Everything from the line containing "(o *SubjectExportSharedViewResponse) SetJwtSettings(v" to the close of the records below should be output exactly, line by line, with no other lines given.
Segment Open
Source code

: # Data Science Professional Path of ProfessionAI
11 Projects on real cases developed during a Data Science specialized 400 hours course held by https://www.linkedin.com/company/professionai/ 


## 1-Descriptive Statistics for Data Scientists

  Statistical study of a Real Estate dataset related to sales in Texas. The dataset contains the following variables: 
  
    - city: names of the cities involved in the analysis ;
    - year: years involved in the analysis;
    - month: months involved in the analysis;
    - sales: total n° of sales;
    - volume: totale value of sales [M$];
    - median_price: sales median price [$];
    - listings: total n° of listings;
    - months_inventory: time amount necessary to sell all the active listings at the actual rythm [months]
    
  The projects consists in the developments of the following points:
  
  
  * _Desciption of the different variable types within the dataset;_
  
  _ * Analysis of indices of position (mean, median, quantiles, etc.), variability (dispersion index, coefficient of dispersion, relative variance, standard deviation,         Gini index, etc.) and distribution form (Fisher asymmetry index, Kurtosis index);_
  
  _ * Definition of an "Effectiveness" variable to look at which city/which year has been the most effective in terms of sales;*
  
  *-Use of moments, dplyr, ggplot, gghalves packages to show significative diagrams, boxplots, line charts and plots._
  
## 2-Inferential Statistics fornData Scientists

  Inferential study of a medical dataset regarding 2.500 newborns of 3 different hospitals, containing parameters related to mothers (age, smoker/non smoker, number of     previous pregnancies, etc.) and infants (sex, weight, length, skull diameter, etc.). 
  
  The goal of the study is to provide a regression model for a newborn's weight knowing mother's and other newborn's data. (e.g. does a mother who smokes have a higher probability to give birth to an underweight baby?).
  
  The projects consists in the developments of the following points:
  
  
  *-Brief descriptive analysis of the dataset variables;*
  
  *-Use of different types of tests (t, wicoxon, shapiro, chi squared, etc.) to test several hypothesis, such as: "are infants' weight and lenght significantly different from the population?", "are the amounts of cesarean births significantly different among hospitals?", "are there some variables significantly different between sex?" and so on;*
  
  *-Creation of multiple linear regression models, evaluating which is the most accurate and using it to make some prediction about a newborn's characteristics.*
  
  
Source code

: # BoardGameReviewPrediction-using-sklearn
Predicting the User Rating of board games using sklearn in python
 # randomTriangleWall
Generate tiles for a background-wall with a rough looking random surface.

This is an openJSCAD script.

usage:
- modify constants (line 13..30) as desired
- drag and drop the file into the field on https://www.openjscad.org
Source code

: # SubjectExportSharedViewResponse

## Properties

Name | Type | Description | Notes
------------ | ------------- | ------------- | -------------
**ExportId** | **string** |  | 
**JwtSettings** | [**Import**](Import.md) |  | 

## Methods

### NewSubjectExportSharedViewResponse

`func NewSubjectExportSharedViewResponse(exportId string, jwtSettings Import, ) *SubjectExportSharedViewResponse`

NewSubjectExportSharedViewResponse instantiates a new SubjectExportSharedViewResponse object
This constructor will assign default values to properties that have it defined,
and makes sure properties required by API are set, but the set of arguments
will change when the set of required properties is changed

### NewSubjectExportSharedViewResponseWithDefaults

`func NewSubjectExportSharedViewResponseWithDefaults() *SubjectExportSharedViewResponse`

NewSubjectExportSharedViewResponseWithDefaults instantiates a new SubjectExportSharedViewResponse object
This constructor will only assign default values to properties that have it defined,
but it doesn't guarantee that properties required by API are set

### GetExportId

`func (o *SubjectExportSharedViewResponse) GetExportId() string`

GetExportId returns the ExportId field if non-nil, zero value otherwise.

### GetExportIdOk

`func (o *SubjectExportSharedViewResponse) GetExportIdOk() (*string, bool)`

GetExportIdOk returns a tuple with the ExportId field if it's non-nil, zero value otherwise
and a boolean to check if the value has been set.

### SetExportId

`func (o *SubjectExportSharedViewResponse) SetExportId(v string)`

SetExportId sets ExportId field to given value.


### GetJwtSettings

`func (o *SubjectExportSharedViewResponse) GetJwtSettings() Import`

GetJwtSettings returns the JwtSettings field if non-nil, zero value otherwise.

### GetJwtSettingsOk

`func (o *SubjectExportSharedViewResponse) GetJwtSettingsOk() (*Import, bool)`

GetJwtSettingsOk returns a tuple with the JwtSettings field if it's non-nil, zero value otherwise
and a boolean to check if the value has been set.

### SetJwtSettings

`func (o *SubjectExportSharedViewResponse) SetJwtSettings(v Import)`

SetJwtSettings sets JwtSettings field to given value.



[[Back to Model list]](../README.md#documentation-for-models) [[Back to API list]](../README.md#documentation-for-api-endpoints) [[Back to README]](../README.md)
Segment Closed
• [Answer box]:
`func (o *SubjectExportSharedViewResponse) SetJwtSettings(v Import)`

SetJwtSettings sets JwtSettings field to given value.



[[Back to Model list]](../README.md#documentation-for-models) [[Back to API list]](../README.md#documentation-for-api-endpoints) [[Back to README]](../README.md)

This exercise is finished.